As an Australian plainly I wasn’t going to be able to respond to the question in this way and I really wanted to finish the 52 weeks now I’ve come so far. I decided to draw on the tradition of gratitude by offering my own thanks for the many people who’ve contributed directly or indirectly to my family history…a genealogical Oscars Awards speech. I’d like to thank:

A page of Kunkel and O'Brien photos from Nora's family album.

*        All my pioneer families but especially my early Queensland ancestors, for their courage, hard work, tenacity, determination, and open-mindedness in emigrating so far from home and family.

*        Anne Kunkel, grandchild of George & Mary Kunkel for sharing an oral history of these ancestors and their family, and for linking me to Mary O’Brien’s sister’s families interstate (Widdup,Garvey and Hogan).

*        My 4th cousin Nora in Sydney for sharing her stories and connections with the O’Brien families in Australia and USA not to mention a host of wonderful old photos.

*        Cameron, local historian for Murphy’s Creek, Queensland and the nearby Fifteen Mile, for sharing his knowledge.

*        The church archivists who have helped me in my pursuit of family and “my” Germans –a huge thank-you to Gabrielle!

*        All those who’ve shared their knowledge and enthusiasm for the specialty areas over the years.

GSQ publication indexes: the 1988 Bicentennial Muster roll and the Q150 updated version on CD as well as the stories of Qld Pioneers.

*        Family members, and others, who’ve shared their family’s stories and photographs and brainstormed links.

*        Betty and Carmel, the first two researchers with whom I worked on family history (it transpired we had all attended the same school, despite our geographic dispersal and different ages).

*        All those valiant people who indexed and transcribed records long before the digitisation of (some) records and whose publications are still out there waiting for new researchers to discover them.

*        Those who have written theses about my places and topics of interest.

*        Georg Veh for his local histories of Dorfprozelten, Bavaria.

*        The parish priests in Tullamore, Gorey, Broadford and Dorfprozelten, for showing me the church registers with my families’ baptisms and marriages.

*        The acting parish priest for Kilseily, Broadford, Co Clare in 1992, for dropping us at the doorstep of the unsuspecting family who inherited the O’Brien family farm.

An array of published indexes by QFHS and one by Dr Perry McIntyre.

*        Paddy who walked us over the old farm at Ballykelly townland and exclaimed in astonishment at the Australian half of the story, and Nancy who fed us and dried muddy shoes on our return.

*        My parents for clarifying more recent family and answering myriad questions.

*        The archives, libraries and universities which are digitising records eg the TextQueensland collaboration between State Library of Queensland and The University of Queensland; the wonderful George Washington Wilson photo archives at the University of Aberdeen which includes some old photos of Australia; and my old favourite the Clare County Library.
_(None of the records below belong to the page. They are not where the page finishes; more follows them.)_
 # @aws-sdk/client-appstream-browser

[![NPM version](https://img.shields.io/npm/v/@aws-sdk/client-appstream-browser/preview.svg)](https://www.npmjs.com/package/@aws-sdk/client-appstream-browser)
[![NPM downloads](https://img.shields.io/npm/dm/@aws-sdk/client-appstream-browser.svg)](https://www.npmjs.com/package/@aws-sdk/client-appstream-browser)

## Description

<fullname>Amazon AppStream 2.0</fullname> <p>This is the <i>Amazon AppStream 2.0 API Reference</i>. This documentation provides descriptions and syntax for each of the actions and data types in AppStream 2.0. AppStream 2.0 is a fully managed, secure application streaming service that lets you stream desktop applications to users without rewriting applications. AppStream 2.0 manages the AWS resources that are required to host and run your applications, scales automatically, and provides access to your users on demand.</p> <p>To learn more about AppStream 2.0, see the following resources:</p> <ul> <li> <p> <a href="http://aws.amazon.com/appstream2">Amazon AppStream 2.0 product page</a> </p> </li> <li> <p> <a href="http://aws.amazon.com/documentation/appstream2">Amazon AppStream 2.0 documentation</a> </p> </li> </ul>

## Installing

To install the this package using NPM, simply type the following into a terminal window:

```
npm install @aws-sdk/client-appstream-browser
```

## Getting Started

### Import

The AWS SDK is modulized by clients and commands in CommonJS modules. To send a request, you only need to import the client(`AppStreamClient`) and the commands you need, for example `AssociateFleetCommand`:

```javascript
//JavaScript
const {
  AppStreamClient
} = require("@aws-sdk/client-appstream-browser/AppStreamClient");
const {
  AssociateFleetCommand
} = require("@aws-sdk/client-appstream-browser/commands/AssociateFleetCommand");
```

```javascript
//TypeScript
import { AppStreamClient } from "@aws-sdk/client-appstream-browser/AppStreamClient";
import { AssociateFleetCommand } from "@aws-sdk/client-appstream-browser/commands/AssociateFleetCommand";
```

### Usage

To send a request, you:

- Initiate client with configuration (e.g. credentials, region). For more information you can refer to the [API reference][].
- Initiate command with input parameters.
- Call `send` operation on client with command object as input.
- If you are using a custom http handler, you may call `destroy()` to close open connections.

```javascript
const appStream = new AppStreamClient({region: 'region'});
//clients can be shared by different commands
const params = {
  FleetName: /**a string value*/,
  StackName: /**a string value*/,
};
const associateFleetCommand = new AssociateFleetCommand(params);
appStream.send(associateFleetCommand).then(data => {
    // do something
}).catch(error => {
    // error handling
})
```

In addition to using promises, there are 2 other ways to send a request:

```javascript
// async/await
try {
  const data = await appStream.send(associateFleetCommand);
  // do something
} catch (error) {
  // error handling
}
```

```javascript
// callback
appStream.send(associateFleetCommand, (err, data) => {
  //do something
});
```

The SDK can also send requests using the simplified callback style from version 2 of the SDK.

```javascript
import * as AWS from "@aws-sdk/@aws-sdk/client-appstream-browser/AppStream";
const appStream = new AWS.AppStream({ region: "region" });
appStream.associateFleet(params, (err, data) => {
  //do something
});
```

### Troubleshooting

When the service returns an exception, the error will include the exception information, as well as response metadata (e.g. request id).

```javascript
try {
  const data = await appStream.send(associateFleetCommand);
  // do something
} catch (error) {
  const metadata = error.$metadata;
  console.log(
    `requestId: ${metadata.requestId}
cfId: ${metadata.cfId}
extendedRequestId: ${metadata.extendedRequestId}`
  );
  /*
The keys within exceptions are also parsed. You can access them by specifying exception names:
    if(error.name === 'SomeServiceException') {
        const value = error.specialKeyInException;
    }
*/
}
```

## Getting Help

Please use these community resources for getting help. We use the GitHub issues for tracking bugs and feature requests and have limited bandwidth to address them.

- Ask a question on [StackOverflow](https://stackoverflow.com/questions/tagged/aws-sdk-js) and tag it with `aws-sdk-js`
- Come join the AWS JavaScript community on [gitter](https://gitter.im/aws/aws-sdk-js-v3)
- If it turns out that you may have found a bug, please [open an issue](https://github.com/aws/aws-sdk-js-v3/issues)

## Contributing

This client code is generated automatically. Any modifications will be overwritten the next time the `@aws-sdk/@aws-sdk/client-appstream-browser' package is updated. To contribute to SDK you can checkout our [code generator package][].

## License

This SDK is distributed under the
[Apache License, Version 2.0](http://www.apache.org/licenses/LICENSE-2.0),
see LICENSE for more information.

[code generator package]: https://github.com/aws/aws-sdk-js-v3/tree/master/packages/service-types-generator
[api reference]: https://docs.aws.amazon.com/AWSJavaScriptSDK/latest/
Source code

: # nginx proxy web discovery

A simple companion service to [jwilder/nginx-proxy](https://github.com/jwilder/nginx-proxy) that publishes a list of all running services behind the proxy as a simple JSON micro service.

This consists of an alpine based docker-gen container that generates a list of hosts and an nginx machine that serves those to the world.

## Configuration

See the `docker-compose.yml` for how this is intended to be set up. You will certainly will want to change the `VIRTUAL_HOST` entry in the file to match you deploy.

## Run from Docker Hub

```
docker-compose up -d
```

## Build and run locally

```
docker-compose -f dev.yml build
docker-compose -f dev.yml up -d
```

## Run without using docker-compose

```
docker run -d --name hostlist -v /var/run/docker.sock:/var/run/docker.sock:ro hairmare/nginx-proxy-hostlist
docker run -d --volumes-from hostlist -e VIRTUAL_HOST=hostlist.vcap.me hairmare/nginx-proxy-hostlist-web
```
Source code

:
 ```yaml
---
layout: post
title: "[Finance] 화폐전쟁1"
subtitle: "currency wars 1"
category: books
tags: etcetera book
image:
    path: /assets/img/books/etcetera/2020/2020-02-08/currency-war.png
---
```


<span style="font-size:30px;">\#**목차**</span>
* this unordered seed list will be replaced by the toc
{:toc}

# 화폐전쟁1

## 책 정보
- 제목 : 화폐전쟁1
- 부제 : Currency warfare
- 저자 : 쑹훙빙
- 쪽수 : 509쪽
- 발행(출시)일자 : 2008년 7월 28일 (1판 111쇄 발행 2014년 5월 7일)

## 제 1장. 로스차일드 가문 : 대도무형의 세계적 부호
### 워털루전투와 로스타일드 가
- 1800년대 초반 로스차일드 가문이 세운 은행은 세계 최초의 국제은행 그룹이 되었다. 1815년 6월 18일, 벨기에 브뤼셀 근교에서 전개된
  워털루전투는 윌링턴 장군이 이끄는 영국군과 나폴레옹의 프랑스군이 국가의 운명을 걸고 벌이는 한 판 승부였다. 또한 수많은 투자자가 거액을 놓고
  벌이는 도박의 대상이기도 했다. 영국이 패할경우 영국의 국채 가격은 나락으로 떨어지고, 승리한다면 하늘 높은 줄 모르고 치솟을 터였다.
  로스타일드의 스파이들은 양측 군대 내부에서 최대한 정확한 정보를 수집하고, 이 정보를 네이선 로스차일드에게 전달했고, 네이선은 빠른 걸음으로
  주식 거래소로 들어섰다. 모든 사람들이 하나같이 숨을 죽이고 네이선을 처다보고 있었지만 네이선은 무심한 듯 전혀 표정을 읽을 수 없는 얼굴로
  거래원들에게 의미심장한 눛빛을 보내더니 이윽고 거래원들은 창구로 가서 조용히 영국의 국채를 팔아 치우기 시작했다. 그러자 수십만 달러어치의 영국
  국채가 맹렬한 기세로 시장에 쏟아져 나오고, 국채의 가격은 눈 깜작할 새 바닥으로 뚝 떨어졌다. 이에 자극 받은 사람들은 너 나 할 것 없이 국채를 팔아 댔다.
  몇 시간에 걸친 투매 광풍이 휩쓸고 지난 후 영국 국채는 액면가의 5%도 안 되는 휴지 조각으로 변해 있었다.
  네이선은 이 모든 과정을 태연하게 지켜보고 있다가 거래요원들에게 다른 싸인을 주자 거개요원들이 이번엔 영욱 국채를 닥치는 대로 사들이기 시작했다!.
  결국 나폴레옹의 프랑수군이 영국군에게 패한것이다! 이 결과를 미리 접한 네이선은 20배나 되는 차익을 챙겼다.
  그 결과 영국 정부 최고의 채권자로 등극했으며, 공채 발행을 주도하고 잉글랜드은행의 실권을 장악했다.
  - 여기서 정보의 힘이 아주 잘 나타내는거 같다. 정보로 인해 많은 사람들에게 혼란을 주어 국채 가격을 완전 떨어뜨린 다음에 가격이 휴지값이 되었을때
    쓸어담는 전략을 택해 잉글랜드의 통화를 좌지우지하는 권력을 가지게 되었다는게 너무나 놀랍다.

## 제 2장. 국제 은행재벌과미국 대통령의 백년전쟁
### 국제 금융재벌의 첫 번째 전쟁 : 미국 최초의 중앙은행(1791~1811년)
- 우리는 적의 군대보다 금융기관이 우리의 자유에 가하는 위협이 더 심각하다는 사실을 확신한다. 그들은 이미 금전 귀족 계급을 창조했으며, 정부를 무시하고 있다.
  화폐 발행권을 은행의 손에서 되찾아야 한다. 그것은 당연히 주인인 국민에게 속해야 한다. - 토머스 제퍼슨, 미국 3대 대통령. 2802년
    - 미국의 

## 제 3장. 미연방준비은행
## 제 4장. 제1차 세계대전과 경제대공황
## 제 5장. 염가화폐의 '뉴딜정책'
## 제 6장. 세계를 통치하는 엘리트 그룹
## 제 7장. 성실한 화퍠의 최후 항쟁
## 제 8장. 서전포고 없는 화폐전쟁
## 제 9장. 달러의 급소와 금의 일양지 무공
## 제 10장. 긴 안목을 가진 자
*       The innovative local councils which have made it possible to search their cemeteries’ graves databases online.

*        The family history libraries where I’ve researched.

*        Family history bloggers who’ve become part of my community.

*        Mr Cassmob who has visited countless cemeteries, listened to countless ramblings and supported my genealogical flights of fancy.

You are all STARS in my family history galaxy.